In this paper, the authors propose a model for privacy location sharing, and investigate the relationships between the sharing behaviors and location characteristics and tracking methods. During the modeling process, it is meaningful to introduce entropy and apply it in later statistical analysis. However, I think that the other settings may lead to bias when conclude the results. The most influential factors may be the investigating system. How to communicate with participants and what they know about this project can lead to different location sharing behaviors. In my perspectives, the best datasets for analyzing privacy in location sharing are produced by users in daily life. The empirical environment is not natural for users and likely to change their behaviors. For example, we may doubt whether participants are more willing to share locations because they get pay from this project. We also don’t know whether they share locations on purpose in this project, which is not the natural states. Therefore, limitations can include that data come from particular applications and devices provided by researchers.


It is tricky to measure how comfortable people are willing to share their locations. Hence, it is necessary to ensure the natural inputs from participants (i.e., lessen the systematic errors). There are two possible ways we can improve privacy analysis in location sharing. In one hand, we should collect datasets from people’s daily life, which ensure the randomness of data. In the other hand, we can have more comprehensive data, participants, and context to simulate the natural environment rather than rely on a simple model.

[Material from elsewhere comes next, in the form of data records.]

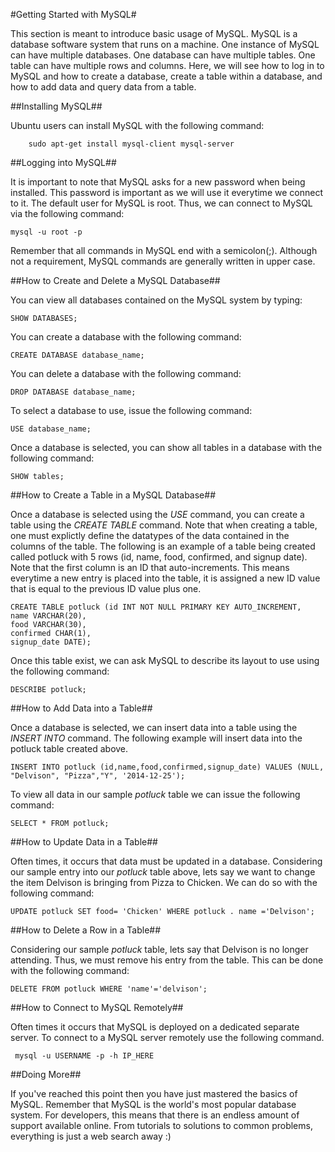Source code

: #Getting Started with MySQL#

This section is meant to introduce basic usage of MySQL. MySQL is a database software system that runs on a machine. One instance of MySQL can have multiple databases. One database can have multiple tables. One table can have multiple rows and columns. Here, we will see how to log in to MySQL and how to create a database, create a table within a database, and how to add data and query data from a table.

##Installing MySQL##

Ubuntu users can install MySQL with the following command:

        sudo apt-get install mysql-client mysql-server

##Logging into MySQL##

It is important to note that MySQL asks for a new password when being installed. This password is important as we will use it everytime we connect to it. The default user for MySQL is root. Thus, we can connect to MySQL via the following command:

    mysql -u root -p

Remember that all commands in MySQL end with a semicolon(;). Although not a requirement, MySQL commands are generally written in upper case.

##How to Create and Delete a MySQL Database##

You can view all databases contained on the MySQL system by typing:

    SHOW DATABASES;

You can create a database with the following command:

    CREATE DATABASE database_name;

You can delete a database with the following command:

    DROP DATABASE database_name;

To select a database to use, issue the following command:

    USE database_name;

Once a database is selected, you can show all tables in a database with the following command:

    SHOW tables;

##How to Create a Table in a MySQL Database##

Once a database is selected using the *USE* command, you can create a table using the *CREATE TABLE* command. Note that when creating a table, one must explictly define the datatypes of the data contained in the columns of the table. The following is an example of a table being created called potluck with 5 rows (id, name, food, confirmed, and signup date). Note that the first column is an ID that auto-increments. This means everytime a new entry is placed into the table, it is assigned a new ID value that is equal to the previous ID value plus one.

    CREATE TABLE potluck (id INT NOT NULL PRIMARY KEY AUTO_INCREMENT,
    name VARCHAR(20),
    food VARCHAR(30),
    confirmed CHAR(1),
    signup_date DATE);

Once this table exist, we can ask MySQL to describe its layout to use using the following command:

    DESCRIBE potluck;

##How to Add Data into a Table##

Once a database is selected, we can insert data into a table using the *INSERT INTO* command. The following example will insert data into the potluck table created above.

    INSERT INTO potluck (id,name,food,confirmed,signup_date) VALUES (NULL, "Delvison", "Pizza","Y", '2014-12-25');

To view all data in our sample *potluck* table we can issue the following command:

    SELECT * FROM potluck;

##How to Update Data in a Table##

Often times, it occurs that data must be updated in a database. Considering our sample entry into our *potluck* table above, lets say we want to change the item Delvison is bringing from Pizza to Chicken. We can do so with the following command:

    UPDATE potluck SET food= 'Chicken' WHERE potluck . name ='Delvison';

##How to Delete a Row in a Table##

Considering our sample *potluck* table, lets say that Delvison is no longer attending. Thus, we must remove his entry from the table. This can be done with the following command:

    DELETE FROM potluck WHERE 'name'='delvison';
    
##How to Connect to MySQL Remotely##

Often times it occurs that MySQL is deployed on a dedicated separate server. To connect to a MySQL server remotely use the following command.

     mysql -u USERNAME -p -h IP_HERE


##Doing More##

If you've reached this point then you have just mastered the basics of MySQL. Remember that MySQL is the world's most popular database system. For developers, this means that there is an endless amount of support available online. From tutorials to solutions to common problems, everything is just a web search away :)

On Sarkar et al. (2014) and movement data

December 3rd, 2017

I thought Sarkar et al.’s “Analyzing Animal Movement Characteristics From Location Data” (2014) was super interesting, as I don’t have a very strong background in environment and I didn’t know about all of the statistical methods involved in understanding migratory patterns via GPS tracking. The visualizations were super interesting, like the Rose diagram to show directionality and the Periodica method to then determine hotspots. I also appreciated the macroscopic viewpoint of this article; though the inclusion of equations is important for replication and critical understanding, it is also important to discuss the outputs and limitations of the equations at a larger level, in order to better understand results. It is especially useful for those without deep math backgrounds, like myself, to understand the intentions of using these certain equations without having the math background of being able to visualize output.

As interesting as it was to learn about the incredible utility of understanding migratory patterns of animals, I couldn’t help but think about applications to human geography. I wonder if these patterns are already being used to extrapolate information on someone based on their location, as the Toch et al. (2010) paper on privacy for this week hinted at. If they are different, it would be interesting to evaluate the utility of the methods to study human spatial data patterns as applied to animal migratory patterns. Since Sarkar et al. used unsupervised classification to learn new patterns, it seems like the combination of methods used could apply (and probably do apply) to human spatial data mining. As terrifying as that is.